In veste dunque di dir-actress, l’autrice di Duse – The Greatest può permettersi di chiamarla semplicemente con il nome proprio e confidenziale di “Eleonora”: e lo fa innanzitutto interiorizzandola completamente, come in uno specchio dove è lecito condurre a largo spettro l’indagine su un eccellente e coerente spettro femminile di lunga durata, capace senza soluzione di continuità di dissuadere o ispirare il mestiere di interprete. Sfidando i surrogati della memoria e violando lo specchio d’acqua lagunare, a cominciare dall’occasione generazionale ed edipica di Luchino Visconti di poter ammirare in compagnia di sua madre la divina Duse, il percorso del film si fa dal principio intimo e volentieri mistico. Nel far “sua” Eleonora, Sonia la intercetta e condivide con Annamaria Andreoli e Luchino Visconti intervistato da Lilla Brignone, in prima battuta; quindi direttamente o indirettamente con il mosaico composto da surrogati scultorei, filmici e fotografici, montati con i contributi umani che nella ricomposizione di un muliebre enigma diuturno intrecciano viventi e trapassati, Gordon Craig e Charlie Chaplin, Sarah Bernhardt, Carmelo Bene e Lee Strasberg, Ferruccio Marotti e Fabrizio Gifuni, Ellen Burstyn ed Helen Mirren, Emma Gramatica e Valeria Bruni Tedeschi, Elena Bucci, Federica Fracassi, Caterina Sanvi e Giuditta Vasile, Mirella Schino, Mariapaola Pierini ed Emiliano Morreale.

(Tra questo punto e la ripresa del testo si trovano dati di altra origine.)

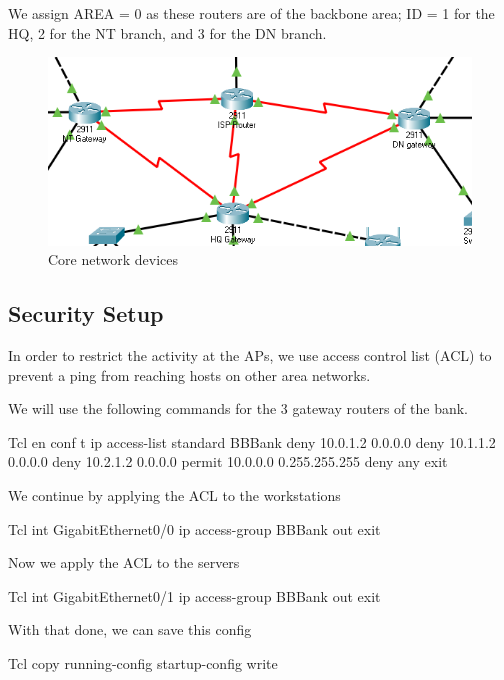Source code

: We assign AREA = 0 as these routers are of the backbone area; ID = 1 for the HQ, 2 for the NT branch, and 3 for the DN branch.

\begin{figure}
    \centering
    \includegraphics{./assets/core.png}
    \caption{Core network devices}
\end{figure}

\subsection{Security Setup}
In order to restrict the activity at the APs, we use access control list (ACL) to prevent a ping from reaching hosts on other area networks.

We will use the following commands for the 3 gateway routers of the bank.

\begin{code}{Tcl}
  en
  conf t
  ip access-list standard BBBank
  deny 10.0.1.2 0.0.0.0
  deny 10.1.1.2 0.0.0.0
  deny 10.2.1.2 0.0.0.0
  permit 10.0.0.0 0.255.255.255
  deny any
  exit
\end{code}

We continue by applying the ACL to the workstations

\begin{code}{Tcl}
  int GigabitEthernet0/0
  ip access-group BBBank out
  exit
\end{code}

Now we apply the ACL to the servers

\begin{code}{Tcl}
  int GigabitEthernet0/1
  ip access-group BBBank out
  exit
\end{code}

With that done, we can save this config

\begin{code}{Tcl}
  copy running-config startup-config
  write
\end{code}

A cent’anni dalla scomparsa di Eleonora Duse, Sonia Bergamasco ci accompagna in un’investigazione sull’attrice che ha cambiato il mestiere della recitazione per sempre ispirando Lee Strasberg, fondatore dell’Actors Studio, e generazioni di attori. Come può una donna di cui rimangono unicamente un film muto e qualche foto e ritratto, essere ancora così influente? La Divina oltre il mito.